Achieving Faceted Search
Faceted search is a way of enhancing the search experience by enabling the user to navigate their search results by applying a set of filters. Faceted navigation is now seen on the majority of online retail sites and probably looks very familiar to you:

An example of faceted search

An example of faceted search

A facet is a set of filters. In the above example, there are three facets: category, sub-category and price. Sometimes, more complex faceting may be desirable – for instance, you might want it so when you apply the ‘DVD’ category filter, you are then given a choice of movie genres to filter by. This is called a nested facet, as it is a facet within a facet.

With Elasticsearch, it is fairly painless to set up faceted search. First, you will need to have in your mapping a non-analysed version of each field you want to facet on:

{
    "category": {
        "type":     "string",
        "index":    "not_analyzed"
    }
}

We use the not_analyzed setting because at index time we want the field to be mapped as an exact field, so that later, the filter options (in this case categories) will appear exactly as they were indexed.

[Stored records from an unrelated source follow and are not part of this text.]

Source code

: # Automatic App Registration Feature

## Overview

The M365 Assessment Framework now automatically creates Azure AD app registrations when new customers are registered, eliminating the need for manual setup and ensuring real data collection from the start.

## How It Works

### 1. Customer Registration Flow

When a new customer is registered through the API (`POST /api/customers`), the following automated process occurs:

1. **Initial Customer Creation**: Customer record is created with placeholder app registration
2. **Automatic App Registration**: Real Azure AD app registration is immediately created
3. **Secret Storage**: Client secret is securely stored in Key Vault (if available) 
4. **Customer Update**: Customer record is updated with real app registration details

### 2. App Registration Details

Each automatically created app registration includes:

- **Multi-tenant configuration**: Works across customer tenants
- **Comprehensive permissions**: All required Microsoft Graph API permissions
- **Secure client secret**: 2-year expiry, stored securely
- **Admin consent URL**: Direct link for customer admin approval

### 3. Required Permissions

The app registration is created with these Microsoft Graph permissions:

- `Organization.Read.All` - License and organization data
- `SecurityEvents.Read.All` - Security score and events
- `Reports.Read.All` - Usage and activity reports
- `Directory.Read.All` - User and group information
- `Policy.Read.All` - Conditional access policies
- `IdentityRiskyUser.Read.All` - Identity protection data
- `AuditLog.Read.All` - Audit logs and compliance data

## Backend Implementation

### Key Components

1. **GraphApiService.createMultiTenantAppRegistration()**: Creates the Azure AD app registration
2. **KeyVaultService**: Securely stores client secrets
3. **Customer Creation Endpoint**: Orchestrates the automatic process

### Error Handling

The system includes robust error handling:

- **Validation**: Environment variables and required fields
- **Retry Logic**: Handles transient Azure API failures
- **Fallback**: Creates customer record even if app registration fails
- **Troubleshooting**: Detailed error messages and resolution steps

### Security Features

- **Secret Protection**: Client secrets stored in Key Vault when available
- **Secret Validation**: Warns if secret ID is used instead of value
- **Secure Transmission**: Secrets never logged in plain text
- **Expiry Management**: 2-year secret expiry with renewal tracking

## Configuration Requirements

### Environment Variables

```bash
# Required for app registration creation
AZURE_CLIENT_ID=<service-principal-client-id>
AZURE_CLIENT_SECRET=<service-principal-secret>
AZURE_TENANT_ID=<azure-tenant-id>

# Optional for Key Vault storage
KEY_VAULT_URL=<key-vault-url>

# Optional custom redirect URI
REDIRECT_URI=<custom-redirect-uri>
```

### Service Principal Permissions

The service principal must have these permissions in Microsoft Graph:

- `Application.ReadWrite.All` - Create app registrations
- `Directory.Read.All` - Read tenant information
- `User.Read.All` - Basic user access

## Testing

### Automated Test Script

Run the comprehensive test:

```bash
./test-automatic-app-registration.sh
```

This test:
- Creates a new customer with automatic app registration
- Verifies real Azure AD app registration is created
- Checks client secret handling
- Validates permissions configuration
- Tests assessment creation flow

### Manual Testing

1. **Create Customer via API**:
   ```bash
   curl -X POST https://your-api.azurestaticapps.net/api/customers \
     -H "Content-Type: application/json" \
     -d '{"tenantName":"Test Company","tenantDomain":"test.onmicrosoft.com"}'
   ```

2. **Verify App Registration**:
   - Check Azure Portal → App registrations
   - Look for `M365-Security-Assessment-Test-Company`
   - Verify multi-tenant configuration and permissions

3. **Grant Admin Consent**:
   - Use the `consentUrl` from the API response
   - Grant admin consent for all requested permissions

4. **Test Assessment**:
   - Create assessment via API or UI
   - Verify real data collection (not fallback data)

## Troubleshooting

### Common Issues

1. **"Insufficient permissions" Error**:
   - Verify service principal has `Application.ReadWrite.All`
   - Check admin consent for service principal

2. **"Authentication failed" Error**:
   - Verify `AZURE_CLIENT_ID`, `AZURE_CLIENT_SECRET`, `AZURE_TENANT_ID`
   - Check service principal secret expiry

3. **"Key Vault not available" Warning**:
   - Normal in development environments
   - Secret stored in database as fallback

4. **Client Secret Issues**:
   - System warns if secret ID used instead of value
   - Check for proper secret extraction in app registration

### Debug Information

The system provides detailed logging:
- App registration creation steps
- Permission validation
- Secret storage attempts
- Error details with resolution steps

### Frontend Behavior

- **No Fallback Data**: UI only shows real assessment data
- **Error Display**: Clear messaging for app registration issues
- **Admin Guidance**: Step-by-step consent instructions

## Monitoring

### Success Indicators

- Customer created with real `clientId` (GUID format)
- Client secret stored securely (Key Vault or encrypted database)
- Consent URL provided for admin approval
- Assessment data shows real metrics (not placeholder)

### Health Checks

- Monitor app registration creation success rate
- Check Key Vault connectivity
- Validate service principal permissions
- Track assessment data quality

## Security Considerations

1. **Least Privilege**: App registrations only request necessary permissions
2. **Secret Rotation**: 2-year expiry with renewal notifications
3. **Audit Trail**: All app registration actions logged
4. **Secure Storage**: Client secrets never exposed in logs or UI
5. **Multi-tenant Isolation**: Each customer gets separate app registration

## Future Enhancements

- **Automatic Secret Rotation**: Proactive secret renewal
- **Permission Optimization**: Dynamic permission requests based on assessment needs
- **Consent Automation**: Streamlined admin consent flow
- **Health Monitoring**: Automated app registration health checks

Now, at query time, we can append a terms aggregation to our query:

{
    "aggs" : {
        "categories" : {
            "terms" : { "field" : "category" }
        }
    }
}

Our response will now contain all the information we need about categories for the given query. Elasticsearch will give us a breakdown of counts for each type of category within the result set for our query:

 "aggregations" : {
        "categories" : {
            "doc_count_error_upper_bound": 0, 
            "sum_other_doc_count": 0, 
            "buckets" : [ 
                {
                    "key" : "Merchandise",
                    "doc_count" : 856
                },
                {
                    "key" : "Clothing",
                    "doc_count" : 455
                },
                ... etc ...
            ]
        }
    }
}

Now, when a user clicks on a category, such as Clothing, we usually want our search results to be filtered to display only clothing, however the facet counts for categories should remain unchanged – the Merchandise facet count should still be 856. To achieve this, we can use Elasticsearch filters instead of extending the query. In this example, we would append a terms filter on the category field, with the term ‘Clothing’. This will achieve the behaviour we want because filters are not considered when computing the facet counts – the search results will be filtered, but the facet counts will remain unchanged.

Implementing Instant Search
Instant search is where the search engines assists you with your search while you type. There are several variants of this:

  1. Displaying products relevant to what the customer has typed so far
  2. Displaying search suggestions – predicting what the customer is going to type next (AKA auto-complete)
  3. Detecting spelling mistakes and suggesting corrections

It is actually possible to achieve all of the above with a single Elasticsearch query! We achieved this by using an n-grams analyzer for auto-complete, a shingle analyzer for search suggestions and Elasticsearch’s in-built term and phrase suggester for spelling correction. Check out my colleague’s post here for a complete example of how to achieve this.

Handling Distributed Search
Elasticsearch is an excellent example of a sophisticated distributed system which hides much of the inherent complexity from the user. Behind the scenes, problems like partitioning documents into shards, balancing shards across the cluster, replicating data to maintain fault-tolerance and efficiently routing requests between nodes are handled. All you have to do is configure a couple of settings in your elasticsearch.yaml – such as the number of shards to split each index into and the number of replicas to keep of each shard.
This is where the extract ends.